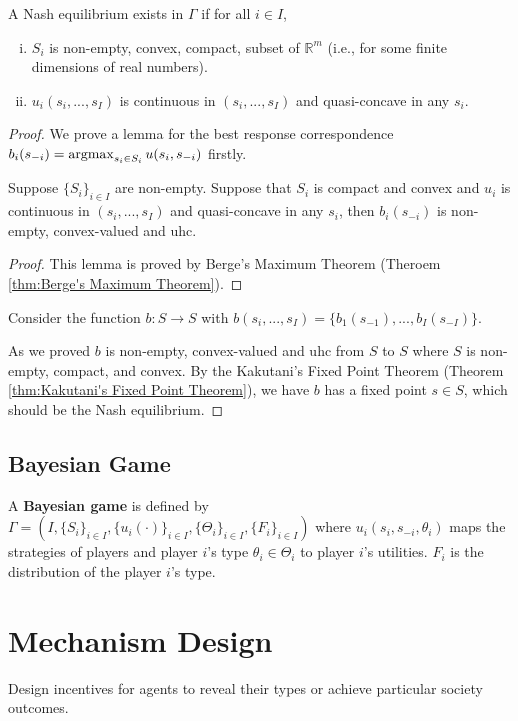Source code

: \documentclass[11pt]{elegantbook}
\newcommand{\argmax}{\operatornamewithlimits{argmax}}
\begin{document}
\begin{theorem}
    A Nash equilibrium exists in $\Gamma$ if for all $i\in I$,
    \begin{enumerate}[(i).]
        \item $S_i$ is non-empty, convex, compact, subset of $\mathbb{R}^m$ (i.e., for some finite dimensions of real numbers).
        \item $u_i(s_i,...,s_I)$ is continuous in $(s_i,...,s_I)$ and quasi-concave in any $s_i$.
    \end{enumerate}
\end{theorem}
\begin{proof}
    We prove a lemma for the best response correspondence $b_i(s_{-i})=\argmax_{s_i\in S_i}u(s_i,s_{-i})$ firstly.
    \begin{lemma}
        Suppose $\{S_i\}_{i\in I}$ are non-empty. Suppose that $S_i$ is compact and convex and $u_i$ is continuous in $(s_i,...,s_I)$ and quasi-concave in any $s_i$, then $b_i(s_{-i})$ is non-empty, convex-valued and uhc.
    \end{lemma}
    \begin{proof}
        This lemma is proved by Berge's Maximum Theorem (Theroem \ref{thm:Berge's Maximum Theorem}).
    \end{proof}
    Consider the function $b: S \rightarrow S$ with $b(s_i,...,s_I)=\{b_1(s_{-1}),...,b_I(s_{-I})\}$.

    As we proved $b$ is non-empty, convex-valued and uhc from $S$ to $S$ where $S$ is non-empty, compact, and convex. By the Kakutani's Fixed Point Theorem (Theorem \ref{thm:Kakutani's Fixed Point Theorem}), we have $b$ has a fixed point $s\in S$, which should be the Nash equilibrium.
\end{proof}

\subsection{Bayesian Game}
\begin{definition}
    \normalfont
    A \textbf{Bayesian game} is defined by $\Gamma=(I, \{S_i\}_{i\in I}, \{u_i(\cdot)\}_{i\in I},\{\Theta_i\}_{i\in I}, \{F_i\}_{i\in I})$
    where $u_i(s_i,s_{-i},\theta_i)$ maps the strategies of players and player $i$'s type $\theta_i\in \Theta_i$ to player $i$'s utilities. $F_i$ is the distribution of the player $i$'s type.
\end{definition}


\section{Mechanism Design}
Design incentives for agents to reveal their types or achieve particular society outcomes.
\end{document}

= = = = = = =

_PROBLEM DETAILS_. Each line that includes the string "Gamma" should be copied from the data.

_SOLUTION BELOW_.
    A Nash equilibrium exists in $\Gamma$ if for all $i\in I$,
    A \textbf{Bayesian game} is defined by $\Gamma=(I, \{S_i\}_{i\in I}, \{u_i(\cdot)\}_{i\in I},\{\Theta_i\}_{i\in I}, \{F_i\}_{i\in I})$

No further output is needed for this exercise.